26. August 2012 - Predigt zu Apg 3, 1-10
26. August 2012
Liebe Gemeinde! Wahrscheinlich haben Sie´s gewusst. Sonst wären Sie womöglich gar nicht hier, in Greifswald und heute in St. Jacobi und: beim Chorfest! Tagelang. Fröhlich, ausgelassen, experimentell.
Die Gnade unseres Herrn Jesus Christus, die Liebe Gottes und die Gemeinschaft des Heiligen Geistes sei in uns lebendig. Amen
Liebe Gemeinde!
Wahrscheinlich haben Sie´s gewusst. Sonst wären Sie womöglich gar nicht hier, in Greifswald und heute in St. Jacobi und: beim Chorfest! Tagelang. Fröhlich, ausgelassen, experimentell. Alle sind regelrecht „angefüllt“ mit Tönen! Mit Musik. Lebendiger Innigkeit. Nun, bestimmt haben Sie es gewusst, dass Singen gesund ist. Je nach Inbrunst nämlich werden beim Singen unzählige Gesichtsmuskeln betätigt, die Stimmbänder schwingen, der Kreislauf kommt in Wallung und die Ohren auch. Und weit mehr noch. Die Wissenschaft hat festgestellt, dass der gesamte Stoffwechsel durch Singen beeinflusst wird: Im Gehirn wird das Belohnungszentrum aktiviert, die Stressanfälligkeit wird geringer und der Körper setzt ein Hormon frei, das die soziale Bindungsfähigkeit fördert. Wer viel singt, ist demnach ausgesprochen verträglich – ein freundlicher Gruß zu diesem überaus feinen Chor scheint mir hier angebracht.

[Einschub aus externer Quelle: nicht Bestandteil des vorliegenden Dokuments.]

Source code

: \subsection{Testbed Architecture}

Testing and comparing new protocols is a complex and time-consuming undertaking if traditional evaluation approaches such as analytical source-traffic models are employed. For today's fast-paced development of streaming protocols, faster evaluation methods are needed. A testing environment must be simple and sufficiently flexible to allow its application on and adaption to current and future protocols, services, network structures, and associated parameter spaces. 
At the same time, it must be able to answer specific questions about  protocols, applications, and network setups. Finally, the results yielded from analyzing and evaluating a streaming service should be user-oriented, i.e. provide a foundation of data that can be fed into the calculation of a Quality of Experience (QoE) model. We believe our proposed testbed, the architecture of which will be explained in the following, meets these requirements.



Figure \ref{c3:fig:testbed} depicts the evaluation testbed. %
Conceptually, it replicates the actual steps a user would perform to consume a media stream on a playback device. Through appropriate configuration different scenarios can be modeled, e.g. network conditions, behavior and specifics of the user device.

Nicht dass dies neu wäre. Dass dem Singen, beziehungsweise der Musik überhaupt heilsame Kraft innewohnt, hat schon vor Jahrtausenden David geahnt. Er vermochte den schwermütigen König Saul mit seiner Harfe und seinen Lieder in dessen verzweifelter Wut zu besänftigen. So dass der es wieder eine Weile aushalten konnte mit sich selbst.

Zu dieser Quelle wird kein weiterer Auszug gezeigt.